= Maximilian List =

German SS concentration camp commandant and architect (1910 – c. 1980)

Maximilian List (9 February 1910 - c. 1980) was an architect in Berlin who became an SS officer, involved in the operation of a number of Nazi concentration camps.

SS-Hauptsturmführer (Captain) List moved from the Neuengamme concentration camp to become the commandant of Lager Sylt, a labour camp on Alderney. He commanded SS-Baubrigade I, arriving on the island on 23 February 1943. The camp housed the foreign workers for the Organization Todt which was building fortifications on the island.

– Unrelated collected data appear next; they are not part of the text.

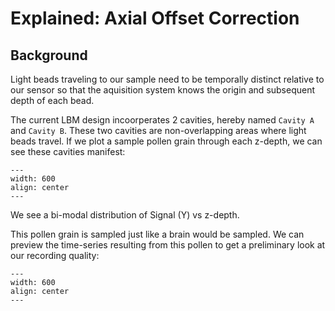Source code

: # Explained: Axial Offset Correction

## Background

Light beads traveling to our sample need to be temporally distinct relative to our sensor
so that the aquisition system knows the origin and subsequent depth of each bead.

The current LBM design incoorperates 2 cavities, hereby named `Cavity A` and `Cavity B`.
These two cavities are non-overlapping areas where light beads travel. If we plot
a sample pollen grain through each z-depth, we can see these cavities manifest:

```{thumbnail} ../_images/z_pollen_depth.svg
---
width: 600
align: center
---

```

We see a bi-modal distribution of Signal (Y) vs z-depth.

This pollen grain is sampled just like a brain would be sampled. We can
preview the time-series resulting from this pollen to get a preliminary
look at our recording quality:

```{thumbnail} ../_images/pollen/pollen_frame.png
---
width: 600
align: center
---

```

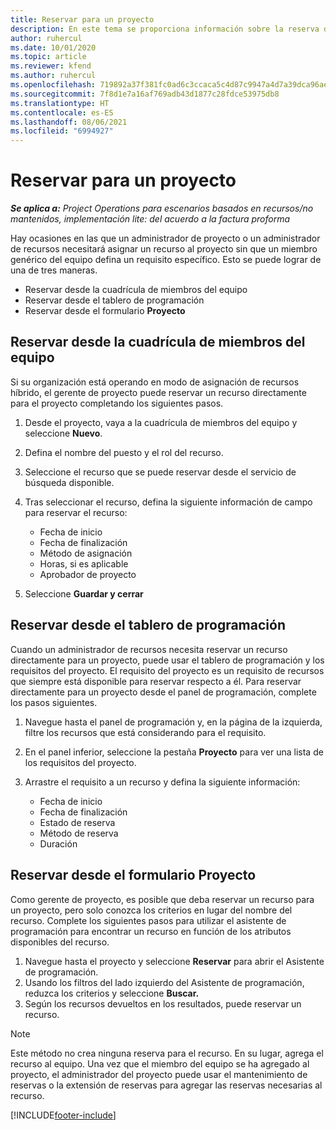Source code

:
 ```yaml
---
title: Reservar para un proyecto
description: En este tema se proporciona información sobre la reserva de un recurso para un proyecto.
author: ruhercul
ms.date: 10/01/2020
ms.topic: article
ms.reviewer: kfend
ms.author: ruhercul
ms.openlocfilehash: 719892a37f381fc0ad6c3ccaca5c4d87c9947a4d7a39dca96aef464d04a71af0
ms.sourcegitcommit: 7f8d1e7a16af769adb43d1877c28fdce53975db8
ms.translationtype: HT
ms.contentlocale: es-ES
ms.lasthandoff: 08/06/2021
ms.locfileid: "6994927"
---
```

# <a name="book-to-a-project"></a>Reservar para un proyecto

_**Se aplica a:** Project Operations para escenarios basados en recursos/no mantenidos, implementación lite: del acuerdo a la factura proforma_

Hay ocasiones en las que un administrador de proyecto o un administrador de recursos necesitará asignar un recurso al proyecto sin que un miembro genérico del equipo defina un requisito específico. Esto se puede lograr de una de tres maneras.

- Reservar desde la cuadrícula de miembros del equipo
- Reservar desde el tablero de programación
- Reservar desde el formulario **Proyecto**

## <a name="book-from-the-team-member-grid"></a>Reservar desde la cuadrícula de miembros del equipo

Si su organización está operando en modo de asignación de recursos híbrido, el gerente de proyecto puede reservar un recurso directamente para el proyecto completando los siguientes pasos.

1. Desde el proyecto, vaya a la cuadrícula de miembros del equipo y seleccione **Nuevo**.
2. Defina el nombre del puesto y el rol del recurso.
3. Seleccione el recurso que se puede reservar desde el servicio de búsqueda disponible.
4. Tras seleccionar el recurso, defina la siguiente información de campo para reservar el recurso:

    - Fecha de inicio
    - Fecha de finalización
    - Método de asignación
    - Horas, si es aplicable
    - Aprobador de proyecto

6. Seleccione **Guardar y cerrar**

## <a name="book-from-the-schedule-board"></a>Reservar desde el tablero de programación

Cuando un administrador de recursos necesita reservar un recurso directamente para un proyecto, puede usar el tablero de programación y los requisitos del proyecto. El requisito del proyecto es un requisito de recursos que siempre está disponible para reservar respecto a él. Para reservar directamente para un proyecto desde el panel de programación, complete los pasos siguientes.

1. Navegue hasta el panel de programación y, en la página de la izquierda, filtre los recursos que está considerando para el requisito.
2. En el panel inferior, seleccione la pestaña **Proyecto** para ver una lista de los requisitos del proyecto.
3. Arrastre el requisito a un recurso y defina la siguiente información:

    - Fecha de inicio
    - Fecha de finalización
    - Estado de reserva
    - Método de reserva
    - Duración

## <a name="book-from-the-project-form"></a>Reservar desde el formulario Proyecto

Como gerente de proyecto, es posible que deba reservar un recurso para un proyecto, pero solo conozca los criterios en lugar del nombre del recurso. Complete los siguientes pasos para utilizar el asistente de programación para encontrar un recurso en función de los atributos disponibles del recurso. 

1. Navegue hasta el proyecto y seleccione **Reservar** para abrir el Asistente de programación.
2. Usando los filtros del lado izquierdo del Asistente de programación, reduzca los criterios y seleccione **Buscar.**
3. Según los recursos devueltos en los resultados, puede reservar un recurso.

> [!NOTE]
> Este método no crea ninguna reserva para el recurso. En su lugar, agrega el recurso al equipo. Una vez que el miembro del equipo se ha agregado al proyecto, el administrador del proyecto puede usar el mantenimiento de reservas o la extensión de reservas para agregar las reservas necesarias al recurso.


[!INCLUDE[footer-include](../includes/footer-banner.md)]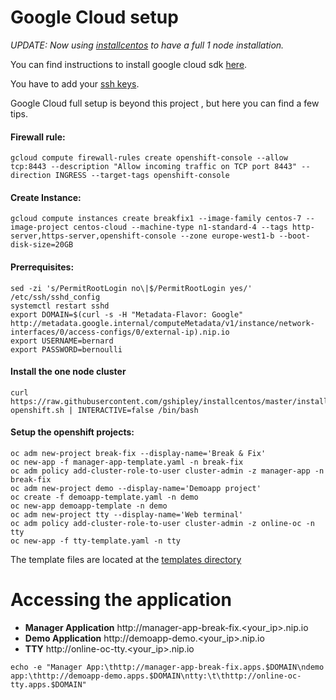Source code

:  # Google Cloud setup

*UPDATE: Now using [installcentos](https://github.com/gshipley/installcentos) to have a full 1 node installation.*

 You can find instructions to install google cloud sdk [here](https://cloud.google.com/sdk/downloads#yum).

 You have to add your [ssh keys](https://cloud.google.com/compute/docs/instances/adding-removing-ssh-keys).

 Google Cloud full setup is beyond this project , but here you can find a few tips.

#### Firewall rule:
```
gcloud compute firewall-rules create openshift-console --allow tcp:8443 --description "Allow incoming traffic on TCP port 8443" --direction INGRESS --target-tags openshift-console
```

#### Create Instance:
```
gcloud compute instances create breakfix1 --image-family centos-7 --image-project centos-cloud --machine-type n1-standard-4 --tags http-server,https-server,openshift-console --zone europe-west1-b --boot-disk-size=20GB
```

#### Prerrequisites:
```
sed -zi 's/PermitRootLogin no\|$/PermitRootLogin yes/' /etc/ssh/sshd_config
systemctl restart sshd
export DOMAIN=$(curl -s -H "Metadata-Flavor: Google" http://metadata.google.internal/computeMetadata/v1/instance/network-interfaces/0/access-configs/0/external-ip).nip.io
export USERNAME=bernard
export PASSWORD=bernoulli
```

#### Install the one node cluster
```
curl https://raw.githubusercontent.com/gshipley/installcentos/master/install-openshift.sh | INTERACTIVE=false /bin/bash
```

#### Setup the openshift projects:

```
oc adm new-project break-fix --display-name='Break & Fix'
oc new-app -f manager-app-template.yaml -n break-fix
oc adm policy add-cluster-role-to-user cluster-admin -z manager-app -n break-fix
oc adm new-project demo --display-name='Demoapp project'
oc create -f demoapp-template.yaml -n demo
oc new-app demoapp-template -n demo
oc adm new-project tty --display-name='Web terminal'
oc adm policy add-cluster-role-to-user cluster-admin -z online-oc -n tty
oc new-app -f tty-template.yaml -n tty
```

The template files are located at the [templates directory](https://github.com/ruromero/break-fix/templates/)

# Accessing the application


* **Manager Application** http://manager-app-break-fix.<your_ip>.nip.io
* **Demo Application** http://demoapp-demo.<your_ip>.nip.io
* **TTY** http://online-oc-tty.<your_ip>.nip.io

```
echo -e "Manager App:\thttp://manager-app-break-fix.apps.$DOMAIN\ndemo app:\thttp://demoapp-demo.apps.$DOMAIN\ntty:\t\thttp://online-oc-tty.apps.$DOMAIN"
```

List had a chalet built in the style of Adolf Hitler’s Berghof outside the camp perimeter, with an underground passage linking it with the camp. This building was later moved to another part of the island. List later took full control of another camp, Lager Norderney.

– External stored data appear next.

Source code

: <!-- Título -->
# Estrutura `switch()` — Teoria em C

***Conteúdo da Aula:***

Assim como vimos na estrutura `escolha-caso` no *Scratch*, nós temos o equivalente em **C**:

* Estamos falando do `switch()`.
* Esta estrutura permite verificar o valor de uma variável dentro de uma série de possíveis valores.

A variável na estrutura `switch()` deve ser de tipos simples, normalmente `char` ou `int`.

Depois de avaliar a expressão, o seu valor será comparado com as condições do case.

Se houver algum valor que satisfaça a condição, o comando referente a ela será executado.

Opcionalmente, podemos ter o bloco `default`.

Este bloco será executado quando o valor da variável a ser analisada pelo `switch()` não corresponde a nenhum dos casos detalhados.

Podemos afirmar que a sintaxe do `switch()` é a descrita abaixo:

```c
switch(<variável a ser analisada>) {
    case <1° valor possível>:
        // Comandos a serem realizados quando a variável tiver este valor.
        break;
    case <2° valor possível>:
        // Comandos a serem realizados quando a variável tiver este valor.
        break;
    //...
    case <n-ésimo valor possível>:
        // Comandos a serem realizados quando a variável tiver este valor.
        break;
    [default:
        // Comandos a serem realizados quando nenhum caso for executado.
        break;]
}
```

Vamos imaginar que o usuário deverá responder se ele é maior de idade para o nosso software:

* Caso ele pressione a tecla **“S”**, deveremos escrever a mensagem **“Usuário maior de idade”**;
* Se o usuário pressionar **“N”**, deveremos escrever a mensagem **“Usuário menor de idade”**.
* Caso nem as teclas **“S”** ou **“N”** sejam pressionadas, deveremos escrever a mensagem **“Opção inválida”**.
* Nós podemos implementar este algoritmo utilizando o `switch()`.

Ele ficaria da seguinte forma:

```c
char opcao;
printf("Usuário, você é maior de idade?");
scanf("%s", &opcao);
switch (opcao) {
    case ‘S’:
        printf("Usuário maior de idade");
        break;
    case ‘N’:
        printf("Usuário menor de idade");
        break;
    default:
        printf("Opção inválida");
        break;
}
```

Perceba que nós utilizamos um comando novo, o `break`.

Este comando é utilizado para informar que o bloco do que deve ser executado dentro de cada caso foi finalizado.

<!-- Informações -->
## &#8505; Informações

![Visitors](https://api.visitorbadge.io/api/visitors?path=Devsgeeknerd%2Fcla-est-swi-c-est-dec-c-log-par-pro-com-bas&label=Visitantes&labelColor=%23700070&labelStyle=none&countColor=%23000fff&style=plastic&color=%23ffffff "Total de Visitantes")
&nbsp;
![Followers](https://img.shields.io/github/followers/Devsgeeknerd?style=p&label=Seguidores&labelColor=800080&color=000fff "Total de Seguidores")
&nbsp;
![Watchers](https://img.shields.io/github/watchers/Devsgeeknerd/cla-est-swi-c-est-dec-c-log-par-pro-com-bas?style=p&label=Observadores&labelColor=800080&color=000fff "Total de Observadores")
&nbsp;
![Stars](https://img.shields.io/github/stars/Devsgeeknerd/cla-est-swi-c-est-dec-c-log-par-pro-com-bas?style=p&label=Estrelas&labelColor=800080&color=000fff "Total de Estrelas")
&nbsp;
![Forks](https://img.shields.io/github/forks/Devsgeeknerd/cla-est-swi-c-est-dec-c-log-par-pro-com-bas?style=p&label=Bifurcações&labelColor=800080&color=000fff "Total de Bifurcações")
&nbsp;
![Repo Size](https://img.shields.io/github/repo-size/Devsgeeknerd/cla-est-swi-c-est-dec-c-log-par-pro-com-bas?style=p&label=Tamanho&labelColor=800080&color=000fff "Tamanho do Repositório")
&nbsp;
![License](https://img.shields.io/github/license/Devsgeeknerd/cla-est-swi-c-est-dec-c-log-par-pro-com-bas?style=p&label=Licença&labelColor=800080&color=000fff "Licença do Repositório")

In June 1943, workers were being deported back to Neuengamme, probably to be exterminated, but fled, and a disciplinary enquiry against him took place in September 1943. To avoid a repeat of this, subsequently sick workers on Alderney were killed. List left the island in March 1944, replaced by SS-Obersturmführer Georg Braun.

After World War II a court-martial case was prepared against List, citing atrocities on Alderney. However, he did not stand trial, and is believed to have lived near Hamburg until his death around 1980.